Compressive properties of AlSi10Mg foams additively manufactured with different foaming agents TiH2 and ZrH2

Abstract

This study investigates the compressive properties of AlSi10Mg foams additively manufactured with different foaming agents: TiH2 and ZrH2. The results of the compression test confirm that compressive energy is absorbed by the collapse of the porous structure, the pores disappear, and the AlSi10Mg foam becomes densified. The pores inside the AlSi10Mg foam result in a decreased yield strength; however, the Young's modulus is increased owing to the intermetallic compound and residual particles inside the foam. AlSi10Mg foamed with TiH2 (as-foamed (TiH2)) has a low maximum compressive stress, which increases the densification strain but decreases the specific energy absorption. In contrast, AlSi10Mg foamed with ZrH2 (as-foamed (ZrH2)) exhibits the highest specific energy absorption.
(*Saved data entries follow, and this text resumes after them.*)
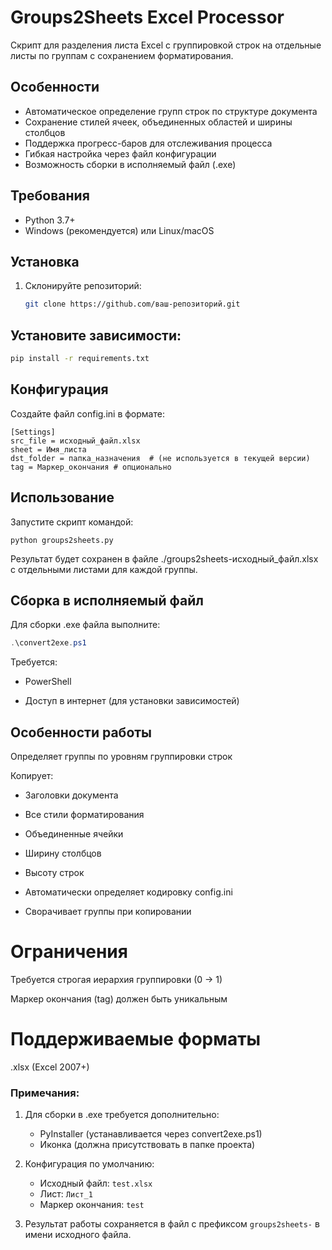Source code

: # Groups2Sheets Excel Processor

Скрипт для разделения листа Excel с группировкой строк на отдельные листы по группам с сохранением форматирования.

## Особенности
- Автоматическое определение групп строк по структуре документа
- Сохранение стилей ячеек, объединенных областей и ширины столбцов
- Поддержка прогресс-баров для отслеживания процесса
- Гибкая настройка через файл конфигурации
- Возможность сборки в исполняемый файл (.exe)

## Требования
- Python 3.7+
- Windows (рекомендуется) или Linux/macOS

## Установка
1. Склонируйте репозиторий:
   ```bash
   git clone https://github.com/ваш-репозиторий.git
   ```

## Установите зависимости:

```bash
pip install -r requirements.txt
```

## Конфигурация

Создайте файл config.ini в формате:

```
[Settings]
src_file = исходный_файл.xlsx
sheet = Имя_листа
dst_folder = папка_назначения  # (не используется в текущей версии)
tag = Маркер_окончания # опционально
```

## Использование

Запустите скрипт командой:

```shell
python groups2sheets.py
```

Результат будет сохранен в файле ./groups2sheets-исходный_файл.xlsx с отдельными листами для каждой группы.

## Сборка в исполняемый файл

Для сборки .exe файла выполните:

```powershell
.\convert2exe.ps1
```

Требуется:

* PowerShell

* Доступ в интернет (для установки зависимостей)

## Особенности работы

Определяет группы по уровням группировки строк

Копирует:

* Заголовки документа

* Все стили форматирования

* Объединенные ячейки

* Ширину столбцов

* Высоту строк

* Автоматически определяет кодировку config.ini

* Сворачивает группы при копировании

# Ограничения

Требуется строгая иерархия группировки (0 → 1)

Маркер окончания (tag) должен быть уникальным

# Поддерживаемые форматы

.xlsx (Excel 2007+)

### Примечания:

1. Для сборки в .exe требуется дополнительно:
   - PyInstaller (устанавливается через convert2exe.ps1)
   - Иконка (должна присутствовать в папке проекта)
   
2. Конфигурация по умолчанию:
   - Исходный файл: `test.xlsx`
   - Лист: `Лист_1`
   - Маркер окончания: `test`

3. Результат работы сохраняется в файл с префиксом `groups2sheets-` в имени исходного файла.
The high wettability of the Al/Zr system causes the intermetallic compound to be uniformly dispersed. Thus, the product foamed with ZrH2 exhibits higher compressive properties than that foamed with TiH2. This confirms that in fabrication of AlSi10Mg foams, TiH2 and ZrH2 produce different foaming characteristics, compressive properties, and intermetallic compound distributions.